We met at 25 and 29, we were housemates, with lots of friends, parties, getting drunk etc etc...looking back, I realized he was a little bit on the spectrum, was messy and had a bit of a problem with drink, but I was in love, and I didn't want to be alone..at 25! I wish I'd realised I could be alone and happy...he asked me to marry him after we moved in together properly for my job move and I instantly felt guilty as I didn't really want to, but by then we'd been together 5 years and had bought a house..i felt trapped....babies came along, he was the same hard drinker, didn't really know how to manage them or show affection, or clean up after himself...I fell into it really, guilt. Saying that, we had some great years, traveling, doing DIY, building our careers, two fantastic children...but in the end, things weren't right, I didn't have any respect for him as a husband, I felt exhausted and unsupported with the children and domestic life,plus working full time. He was like 3rd child sometimes and would always give these one word answers, almost gaslighting me into asking for more details, to the simplest request...I started to notice myself looking around, flirting with colleagues, the attention and the feeling of being listened to was lovely..we split last year, april.he was devastated, cried for weeks, drinking heavily, refusing to engage, I realised that when he said he didn't want to try anymore, that my feeling of complete relief meant I'd reached the end of the road...we get along, very flexible about him having the kids, I'm still in the house and we are trying to find a way for me to stay here long term.
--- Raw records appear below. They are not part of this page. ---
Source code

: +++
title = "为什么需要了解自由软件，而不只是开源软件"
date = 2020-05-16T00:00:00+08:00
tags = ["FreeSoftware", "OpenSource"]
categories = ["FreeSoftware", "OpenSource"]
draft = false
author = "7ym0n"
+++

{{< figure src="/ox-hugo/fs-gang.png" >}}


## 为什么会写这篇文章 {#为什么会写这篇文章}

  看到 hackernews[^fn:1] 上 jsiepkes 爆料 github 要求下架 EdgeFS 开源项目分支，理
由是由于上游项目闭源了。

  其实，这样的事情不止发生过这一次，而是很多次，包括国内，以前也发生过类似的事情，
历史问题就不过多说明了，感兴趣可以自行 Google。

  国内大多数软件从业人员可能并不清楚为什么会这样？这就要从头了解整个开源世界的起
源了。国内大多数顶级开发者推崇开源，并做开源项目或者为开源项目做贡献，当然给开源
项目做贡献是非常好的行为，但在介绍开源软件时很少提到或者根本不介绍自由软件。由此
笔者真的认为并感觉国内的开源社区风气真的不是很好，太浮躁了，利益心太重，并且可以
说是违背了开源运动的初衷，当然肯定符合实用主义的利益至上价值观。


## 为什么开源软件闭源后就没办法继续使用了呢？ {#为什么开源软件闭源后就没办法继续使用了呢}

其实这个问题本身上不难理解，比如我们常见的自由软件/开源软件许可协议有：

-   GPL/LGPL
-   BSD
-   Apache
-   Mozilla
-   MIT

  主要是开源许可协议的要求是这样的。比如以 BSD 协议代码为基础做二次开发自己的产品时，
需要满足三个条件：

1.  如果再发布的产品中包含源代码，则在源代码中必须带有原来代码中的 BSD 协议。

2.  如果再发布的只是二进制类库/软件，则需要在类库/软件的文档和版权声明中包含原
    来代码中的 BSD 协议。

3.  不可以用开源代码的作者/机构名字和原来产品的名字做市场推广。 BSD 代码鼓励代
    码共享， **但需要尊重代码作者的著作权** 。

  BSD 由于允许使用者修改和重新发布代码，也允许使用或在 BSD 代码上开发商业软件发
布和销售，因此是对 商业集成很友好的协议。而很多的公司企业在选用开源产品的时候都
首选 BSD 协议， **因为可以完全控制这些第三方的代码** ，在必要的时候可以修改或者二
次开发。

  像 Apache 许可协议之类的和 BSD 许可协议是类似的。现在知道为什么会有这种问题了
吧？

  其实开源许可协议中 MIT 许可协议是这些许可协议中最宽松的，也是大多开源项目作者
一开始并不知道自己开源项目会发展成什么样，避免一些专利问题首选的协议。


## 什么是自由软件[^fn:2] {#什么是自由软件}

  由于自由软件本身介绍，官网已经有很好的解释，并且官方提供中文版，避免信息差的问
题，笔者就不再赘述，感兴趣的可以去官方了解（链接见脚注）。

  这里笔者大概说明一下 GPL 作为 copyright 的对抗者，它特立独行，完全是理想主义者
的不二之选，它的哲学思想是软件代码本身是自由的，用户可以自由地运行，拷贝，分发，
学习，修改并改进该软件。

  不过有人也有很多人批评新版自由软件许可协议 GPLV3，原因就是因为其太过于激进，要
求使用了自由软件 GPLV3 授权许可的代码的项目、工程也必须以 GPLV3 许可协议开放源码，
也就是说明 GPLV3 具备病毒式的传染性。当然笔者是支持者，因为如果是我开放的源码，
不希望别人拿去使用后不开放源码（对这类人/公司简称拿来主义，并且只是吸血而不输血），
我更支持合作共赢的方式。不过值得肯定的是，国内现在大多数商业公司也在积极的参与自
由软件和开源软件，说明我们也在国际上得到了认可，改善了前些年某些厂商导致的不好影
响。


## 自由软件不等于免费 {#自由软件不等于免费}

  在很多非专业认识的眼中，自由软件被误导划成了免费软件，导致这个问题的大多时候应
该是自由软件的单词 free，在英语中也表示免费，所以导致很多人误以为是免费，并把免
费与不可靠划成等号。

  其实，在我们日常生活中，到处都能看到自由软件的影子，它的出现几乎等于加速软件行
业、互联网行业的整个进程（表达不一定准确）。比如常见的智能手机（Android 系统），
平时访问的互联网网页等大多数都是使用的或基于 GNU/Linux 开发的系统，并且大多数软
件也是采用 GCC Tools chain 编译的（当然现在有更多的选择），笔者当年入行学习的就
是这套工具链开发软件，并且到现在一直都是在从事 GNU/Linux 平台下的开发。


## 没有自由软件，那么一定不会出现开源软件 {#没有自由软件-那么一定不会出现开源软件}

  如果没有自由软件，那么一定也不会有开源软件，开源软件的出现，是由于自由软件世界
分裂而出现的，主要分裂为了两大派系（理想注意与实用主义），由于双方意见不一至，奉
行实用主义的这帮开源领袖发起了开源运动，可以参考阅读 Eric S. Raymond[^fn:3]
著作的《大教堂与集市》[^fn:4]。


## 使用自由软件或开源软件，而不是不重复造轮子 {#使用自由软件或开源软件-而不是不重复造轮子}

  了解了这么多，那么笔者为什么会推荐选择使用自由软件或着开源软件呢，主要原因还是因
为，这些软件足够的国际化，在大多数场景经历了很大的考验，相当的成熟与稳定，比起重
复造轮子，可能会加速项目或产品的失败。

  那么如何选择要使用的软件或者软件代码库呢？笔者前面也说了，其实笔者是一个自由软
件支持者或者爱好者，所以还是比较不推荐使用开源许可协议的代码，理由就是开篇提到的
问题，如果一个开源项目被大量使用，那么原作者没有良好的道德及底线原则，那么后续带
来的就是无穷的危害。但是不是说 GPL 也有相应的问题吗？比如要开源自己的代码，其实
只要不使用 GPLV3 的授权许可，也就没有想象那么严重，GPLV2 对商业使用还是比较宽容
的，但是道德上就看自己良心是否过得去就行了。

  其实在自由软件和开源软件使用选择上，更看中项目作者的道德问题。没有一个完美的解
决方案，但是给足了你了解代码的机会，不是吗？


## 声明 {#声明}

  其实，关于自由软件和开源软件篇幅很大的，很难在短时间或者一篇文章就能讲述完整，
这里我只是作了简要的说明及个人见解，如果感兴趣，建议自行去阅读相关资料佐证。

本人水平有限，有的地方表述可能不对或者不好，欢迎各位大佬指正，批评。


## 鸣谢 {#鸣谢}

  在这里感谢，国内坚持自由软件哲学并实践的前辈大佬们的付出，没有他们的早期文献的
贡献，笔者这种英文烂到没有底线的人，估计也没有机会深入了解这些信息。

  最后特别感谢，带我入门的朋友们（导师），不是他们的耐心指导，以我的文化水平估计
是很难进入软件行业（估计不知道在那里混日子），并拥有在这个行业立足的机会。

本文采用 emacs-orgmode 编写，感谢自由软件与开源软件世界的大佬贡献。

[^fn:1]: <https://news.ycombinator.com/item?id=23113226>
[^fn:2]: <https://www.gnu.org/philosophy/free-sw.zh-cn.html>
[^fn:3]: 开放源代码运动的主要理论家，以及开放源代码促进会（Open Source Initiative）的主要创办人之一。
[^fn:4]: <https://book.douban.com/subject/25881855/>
I realised that when I felt sadder at the thought of leaving the house than I did about not living with him, it really was over...
To friends we've just said we drifted apart, but if I'm honest I definitely had doubts 20 years ago, I just pushed them away, got excited about buying a house, living with someone, having babies 🤷
He's met someone new, so have I (one of the aforementioned colleagues 😬😊) and we are both much happier...we've done the year now, Christmas, birthdays, all have been fine, almost like old times, but I'm still so glad we aren't together. I didnt like the person I became around him, I was a nag, I was turning into my mother and his...I still love him but there's no attraction there, no romantic feelings, I think eventually I'll like him properly again now I don't have to deal with his shit everywhere or being basically a lone parent with three children.
We had counseling, I remember the counsellor, when I said me fancying other men, me being sad and unhappy, wasn't enough of a reason to leave and shake up all our lives...she said, it's enough that you want to leave. That's enough of a reason. Turns out he was unhappy for years too, I'll never know what came first, if my unhappiness caused his, but that's where we were.
Life is difficult now, I worry about money, I have to be careful, I still do everything, but I get a break 2 nights a week, I get to completely do what I want, he's had to step up and take more of an interest in the kids. They barely blinked when I told them, they sometimes struggle at his, but he just takes them shopping and they're happy... Maybe with counseling for a year, with real work, maybe a trial separation, we could have made it work, but I do think the problem was I just didn't want to, and that's enough of a reason too!
I've had a few difficult reactions from some friends, mainly the males of the couple's, who seem worried I'll encourage their wives to skip off into the sunset 😂 and some female friends who rely so heavily on their husbands, I think they just can't see how I'm managing at all. But it's easier, without a dead weight dragging me down and without feeling resentful all the time!